Sometimes, it’s the little things that make the biggest difference. This reality was rubbed home with a vengeance while watching Scotland and Ireland square up to South Africa and New Zealand respectively.
The Scots, who once again produced slivers of scintillating rugby brilliance, fell short 26-20 because they chose positivity over pragmatism. Pitted against a typically belligerent Springbok pack, they had the chance to level the score at 23-23, but rejected the penalty option in favour of chasing a third try.
It wasn’t a bad tactic, considering the fashion in which Hamish Watson snaffled their second touchdown, but their attacking philosophy came to nought. And that summed up the proceedings where South Africa seemed more interested in an arm-wrestling contest throughout the whole of the second half.

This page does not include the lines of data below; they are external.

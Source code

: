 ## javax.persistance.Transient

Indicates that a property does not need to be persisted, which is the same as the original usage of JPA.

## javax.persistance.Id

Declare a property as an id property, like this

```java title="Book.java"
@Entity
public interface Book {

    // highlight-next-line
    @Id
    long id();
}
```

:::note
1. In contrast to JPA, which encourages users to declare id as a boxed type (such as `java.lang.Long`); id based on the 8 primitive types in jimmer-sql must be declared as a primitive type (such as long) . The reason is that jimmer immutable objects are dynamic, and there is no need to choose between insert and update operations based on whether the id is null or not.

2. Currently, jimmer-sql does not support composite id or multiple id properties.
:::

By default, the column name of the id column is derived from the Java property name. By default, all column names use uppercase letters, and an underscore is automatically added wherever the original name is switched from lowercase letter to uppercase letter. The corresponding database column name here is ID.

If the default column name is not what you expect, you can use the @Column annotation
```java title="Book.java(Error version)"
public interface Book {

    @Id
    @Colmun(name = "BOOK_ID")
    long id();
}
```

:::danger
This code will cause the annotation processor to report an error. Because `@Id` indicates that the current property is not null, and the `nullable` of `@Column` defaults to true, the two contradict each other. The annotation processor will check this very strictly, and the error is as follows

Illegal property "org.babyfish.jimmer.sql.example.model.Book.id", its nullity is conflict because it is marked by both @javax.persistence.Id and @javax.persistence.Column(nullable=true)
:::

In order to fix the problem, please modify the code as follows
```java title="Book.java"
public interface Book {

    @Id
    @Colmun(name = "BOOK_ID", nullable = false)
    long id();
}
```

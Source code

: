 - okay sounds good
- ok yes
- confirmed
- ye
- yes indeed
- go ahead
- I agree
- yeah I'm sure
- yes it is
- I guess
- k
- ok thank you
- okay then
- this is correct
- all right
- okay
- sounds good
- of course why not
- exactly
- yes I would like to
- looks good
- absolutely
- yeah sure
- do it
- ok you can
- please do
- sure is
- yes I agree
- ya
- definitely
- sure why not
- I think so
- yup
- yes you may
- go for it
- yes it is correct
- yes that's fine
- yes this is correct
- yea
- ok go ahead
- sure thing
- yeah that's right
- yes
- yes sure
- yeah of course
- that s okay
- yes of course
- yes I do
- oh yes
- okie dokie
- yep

Yet, their one-dimensional approach paid dividends. Having succumbed to England in controversial circumstances earlier this month, they rallied from trailing 23-9 against France last week to earn a last-gasp success and demonstrated again at Murrayfield the fine margins that exist at Test level.

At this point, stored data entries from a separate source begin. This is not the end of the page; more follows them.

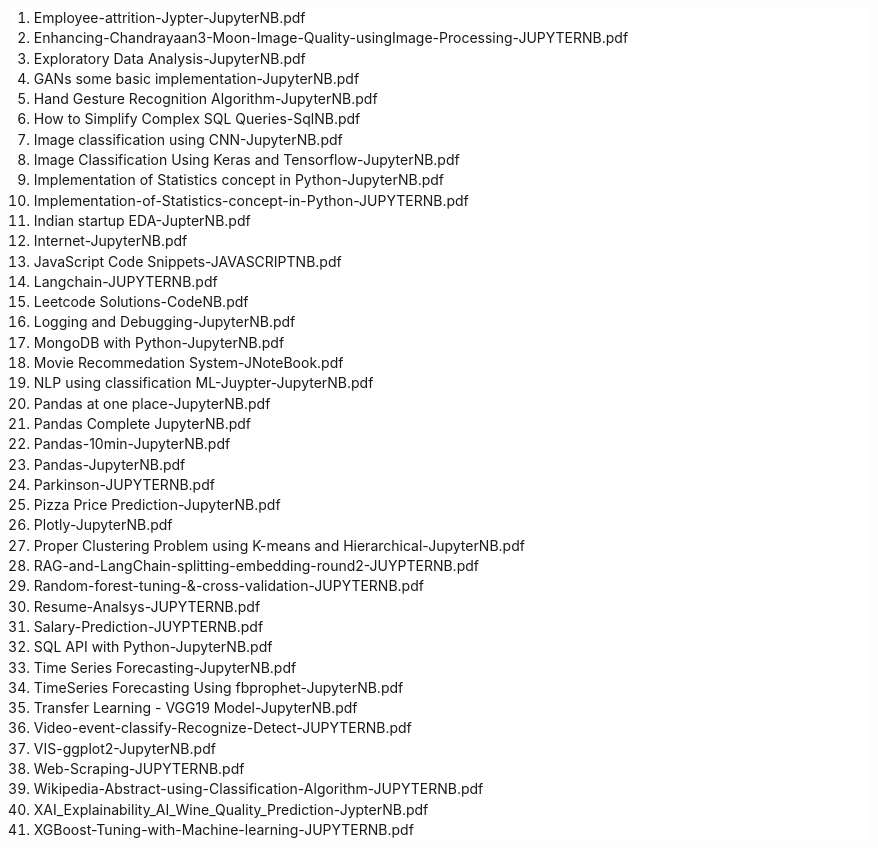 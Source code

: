 1. Employee-attrition-Jypter-JupyterNB.pdf
1. Enhancing-Chandrayaan3-Moon-Image-Quality-usingImage-Processing-JUPYTERNB.pdf
1. Exploratory Data Analysis-JupyterNB.pdf
1. GANs some basic implementation-JupyterNB.pdf
1. Hand Gesture Recognition Algorithm-JupyterNB.pdf
1. How to Simplify Complex SQL Queries-SqlNB.pdf
1. Image classification using CNN-JupyterNB.pdf
1. Image Classification Using Keras and Tensorflow-JupyterNB.pdf
1. Implementation of Statistics concept in Python-JupyterNB.pdf
1. Implementation-of-Statistics-concept-in-Python-JUPYTERNB.pdf
1. Indian startup EDA-JupterNB.pdf
1. Internet-JupyterNB.pdf
1. JavaScript Code Snippets-JAVASCRIPTNB.pdf
1. Langchain-JUPYTERNB.pdf
1. Leetcode Solutions-CodeNB.pdf
1. Logging and Debugging-JupyterNB.pdf
1. MongoDB with Python-JupyterNB.pdf
1. Movie Recommedation System-JNoteBook.pdf
1. NLP using classification ML-Juypter-JupyterNB.pdf
1. Pandas at one place-JupyterNB.pdf
1. Pandas Complete JupyterNB.pdf
1. Pandas-10min-JupyterNB.pdf
1. Pandas-JupyterNB.pdf
1. Parkinson-JUPYTERNB.pdf
1. Pizza Price Prediction-JupyterNB.pdf
1. Plotly-JupyterNB.pdf
1. Proper Clustering Problem using K-means and Hierarchical-JupyterNB.pdf
1. RAG-and-LangChain-splitting-embedding-round2-JUYPTERNB.pdf
1. Random-forest-tuning-&-cross-validation-JUPYTERNB.pdf
1. Resume-Analsys-JUPYTERNB.pdf
1. Salary-Prediction-JUYPTERNB.pdf
1. SQL API with Python-JupyterNB.pdf
1. Time Series Forecasting-JupyterNB.pdf
1. TimeSeries Forecasting Using fbprophet-JupyterNB.pdf
1. Transfer Learning - VGG19 Model-JupyterNB.pdf
1. Video-event-classify-Recognize-Detect-JUPYTERNB.pdf
1. VIS-ggplot2-JupyterNB.pdf
1. Web-Scraping-JUPYTERNB.pdf
1. Wikipedia-Abstract-using-Classification-Algorithm-JUPYTERNB.pdf
1. XAI_Explainability_AI_Wine_Quality_Prediction-JypterNB.pdf
1. XGBoost-Tuning-with-Machine-learning-JUPYTERNB.pdf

Man for man, they weren’t superior to Gregor Townsend’s team. But Rassie Erasmus’s side mastered the basics better and even survived Willie le Roux’s sin-binning without being punished.
In the end, their streetwise physicality triumphed and Scotland were on the wrong end of a second sobering lesson during their autumn programme. There’s a time to sparkle and a time to get your hands dirty and, despite often being a joy to behold, the statistics don’t lie.
So far, Wales have beaten Australia, England have defeated the Springboks and Ireland have prevailed over New Zealand – these are all significant wins in comparison with the Scots, who have only got the better of Fiji and really need to finish with a flourish against Argentina.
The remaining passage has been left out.